Der Bausatz WBS 70 ist der Prototyp des ostdeutschen Plattenbaus. In den 1970ern entstanden moderne Neubauviertel, die in der DDR Inbegriff für attraktives Wohnen waren. Erst mit dem Mauerfall wurden sie als „Arbeiterschließfächer“ geschmäht. Zu ihrem 50. Geburtstag feiert die Platte ihr Comeback

Friedrichshain vor 50 Jahren: Das heutige Szeneviertel war Anfang der 1970er ein grauer und baufälliger Stadtteil in Ostberlin – vielen Altbauten, die zwar elegante hohe Decken und prächtigen Stuck hatten, aber ansonsten keinerlei Annehmlichkeiten boten: Die Toiletten waren im Hof, im rauen Berliner Winter versuchte der einzige Kohleofen in der Wohnung vergeblich Familien zu wärmen. Eine Wohnung in einer der modernen Neubausiedlungen wie in Marzahn erschien daher paradiesisch.

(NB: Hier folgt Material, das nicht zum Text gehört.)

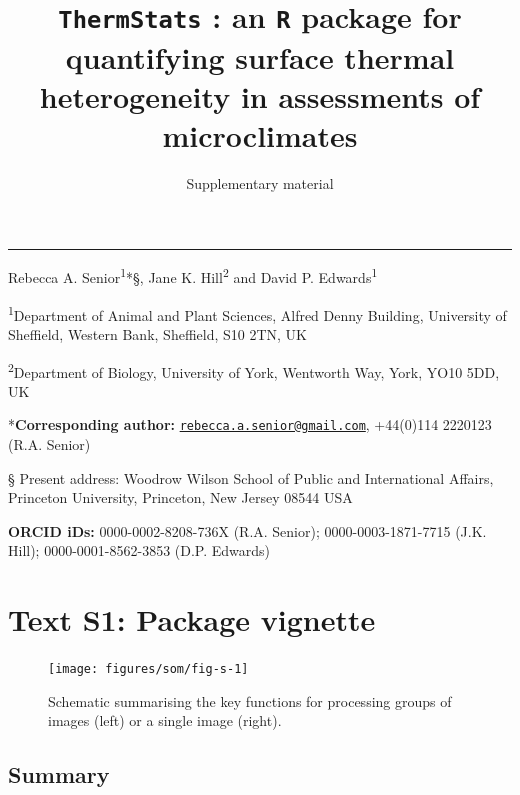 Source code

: \documentclass[12pt,british,a4paper,]{article}
\title{\texttt{ThermStats} : an \texttt{R} package for quantifying surface thermal heterogeneity in assessments of microclimates}
\subtitle{Supplementary material}
\author{}
\date{}
\newcommand{\beginsupplement}{\setcounter{table}{0}  \renewcommand{\tablename}{Supplementary Table} \setcounter{figure}{0} \renewcommand{\figurename}{Supplementary Figure}}
\begin{document}
\maketitle

\begin{center}\rule{0.5\linewidth}{\linethickness}\end{center}

Rebecca A. Senior\textsuperscript{1}*§, Jane K. Hill\textsuperscript{2} and David P. Edwards\textsuperscript{1}

\textsuperscript{1}Department of Animal and Plant Sciences, Alfred Denny Building, University of Sheffield, Western Bank, Sheffield, S10 2TN, UK

\textsuperscript{2}Department of Biology, University of York, Wentworth Way, York, YO10 5DD, UK

*\textbf{Corresponding author:} \href{mailto:rebecca.a.senior@gmail.com}{\nolinkurl{rebecca.a.senior@gmail.com}}, +44(0)114 2220123 (R.A. Senior)

§ Present address: Woodrow Wilson School of Public and International Affairs, Princeton University, Princeton, New Jersey 08544 USA

\textbf{ORCID iDs:} 0000-0002-8208-736X (R.A. Senior); 0000-0003-1871-7715 (J.K. Hill); 0000-0001-8562-3853 (D.P. Edwards)

\pagebreak
\raggedright
\setcounter{tocdepth}{2}
\tableofcontents
\pagebreak
\beginsupplement

\hypertarget{text-s1-package-vignette}{%
\section{Text S1: Package vignette}\label{text-s1-package-vignette}}



\begin{figure}[H]

{\centering \texttt{[image: figures/som/fig-s-1]} 

}

\caption{Schematic summarising the key functions for processing groups of images (left) or a single image (right).}\label{fig:fig-2}
\end{figure}

\hypertarget{summary}{%
\subsection{Summary}\label{summary}}
\end{document}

Anfang der frühen 1970er Jahre in der DDR ziehen immer mehr Menschen in die Städte, um Arbeit zu finden. Doch auch noch über zwei Jahrzehnte nach dem Zweiten Weltkrieg sind viele Altstädte marode und zerstört. Der Bedarf an günstigem Wohnraum ist enorm. Die DDR-Regierung beschließt daher, mit flächendeckenden Neubauten ein Vorzeigeprojekt für den ‚Sieg des Sozialismus‘ zu schaffen. Plattenbauten aus vorgefertigten Beton-Fertigteilen sollen die Wohnungsnot lindern und möglichst wenig kosten.

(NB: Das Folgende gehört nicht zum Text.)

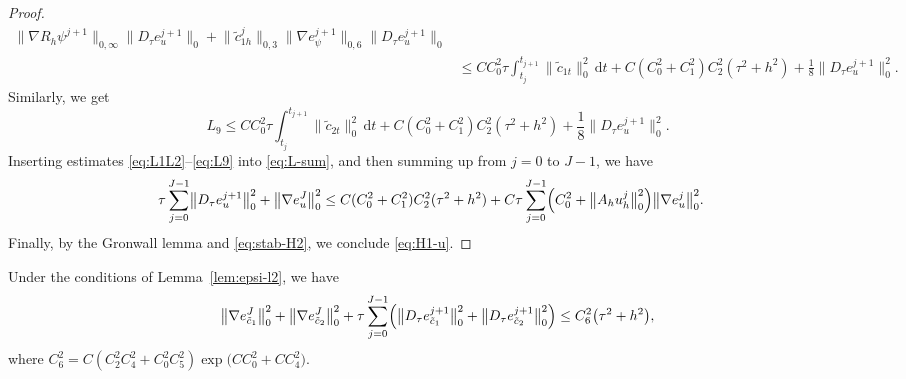 \begin{proof}
\begin{align}
    \bigl\|\nabla R_{h}\psi^{j+1}\bigr\|_{0,\infty}
    \bigl\|D_{\tau}e_{u}^{j+1}\bigr\|_{0}
  + \bigl\|\tilde{c}_{1h}^{j}\bigr\|_{0,3}
    \bigl\|\nabla e_{\psi}^{j+1}\bigr\|_{0,6}
    \bigl\|D_{\tau}e_{u}^{j+1}\bigr\|_{0}
  \nonumber\\
  &\leq CC_{0}^{2}\tau\int_{t_{j}}^{t_{j+1}}\|\tilde{c}_{1t}\|_{0}^{2}\,\mathrm{d}t
    + C(C_{0}^{2}+C_{1}^{2})C_{2}^{2}(\tau^{2}+h^{2})
    + \frac{1}{8}\bigl\|D_{\tau}e_{u}^{j+1}\bigr\|_{0}^{2}.
  \label{eq:L8}
\end{align}
Similarly, we get
\begin{equation}\label{eq:L9}
  L_{9} \leq CC_{0}^{2}\tau\int_{t_{j}}^{t_{j+1}}\|\tilde{c}_{2t}\|_{0}^{2}\,\mathrm{d}t
           + C(C_{0}^{2}+C_{1}^{2})C_{2}^{2}(\tau^{2}+h^{2})
           + \frac{1}{8}\bigl\|D_{\tau}e_{u}^{j+1}\bigr\|_{0}^{2}.
\end{equation}
Inserting estimates \eqref{eq:L1L2}--\eqref{eq:L9} into \eqref{eq:L-sum}, and then summing up
from $j = 0$ to $J-1$, we have
\begin{align}
  \tau\sum_{j=0}^{J-1}\bigl\|D_{\tau}e_{u}^{j+1}\bigr\|_{0}^{2}
  + \bigl\|\nabla e_{u}^{J}\bigr\|_{0}^{2}
  &\leq C(C_{0}^{2}+C_{1}^{2})C_{2}^{2}(\tau^{2}+h^{2})
   + C\tau\sum_{j=0}^{J-1}\Bigl(C_{0}^{2}
                                 + \bigl\|A_{h}u_{h}^{j}\bigr\|_{0}^{2}\Bigr)
    \bigl\|\nabla e_{u}^{j}\bigr\|_{0}^{2}.
  \label{eq:H1-u-pre}
\end{align}
Finally, by the Gronwall lemma and \eqref{eq:stab-H2}, we conclude \eqref{eq:H1-u}.
\end{proof}

\begin{theorem}\label{thm:H1-c}
Under the conditions of Lemma~\ref{lem:epsi-l2}, we have
\begin{equation}\label{eq:H1-c}
  \bigl\|\nabla e_{\tilde{c}_{1}}^{J}\bigr\|_{0}^{2}
  + \bigl\|\nabla e_{\tilde{c}_{2}}^{J}\bigr\|_{0}^{2}
  + \tau\sum_{j=0}^{J-1}\Bigl(\bigl\|D_{\tau}e_{\tilde{c}_{1}}^{j+1}\bigr\|_{0}^{2}
                              + \bigl\|D_{\tau}e_{\tilde{c}_{2}}^{j+1}\bigr\|_{0}^{2}\Bigr)
  \leq C_{6}^{2}\bigl(\tau^{2} + h^{2}\bigr),
\end{equation}
where $C_{6}^{2} = C(C_{2}^{2}C_{4}^{2} + C_{0}^{2}C_{5}^{2})
\exp\!\bigl(CC_{0}^{2} + CC_{4}^{2}\bigr)$.
\end{theorem}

Nach einigem Experimentieren wird ab 1970 die Wohnungsbauserie WBS 70 entwickelt. Der WBS 70 ist der Prototyp für die Platte neben den Modellen P2, Q3A und QP64. Die vorgefertigten Betonwände werden nach einem Grundschema von 1,20  mal 1,20  Meter im Baukastensystem zusammengefügt und mit tragfähigen Strukturen kombiniert. Das senkt die Kosten und beschleunigt die Bauarbeiten beträchtlich. Wenn die Fundamente gegraben sind, dauert der Bau einer Wohnung gerade mal 18 Stunden. Ganze Siedlungen entstehen so in nur wenigen Monaten. Und die Gebäude können in sehr kurzer Zeit fünf, sechs oder sogar elf Stockwerke in die Höhe wachsen. Auf diese Weise werden 650.000 Wohnungen für stolze 200 Milliarden DDR-Mark errichtet. Das gigantische Projekt verbessert für weite Teile der Bevölkerung die Wohnsituation und die Platte prägt wie kein anderer Wohnungstyp das Stadt- und Landschaftsbild der DDR.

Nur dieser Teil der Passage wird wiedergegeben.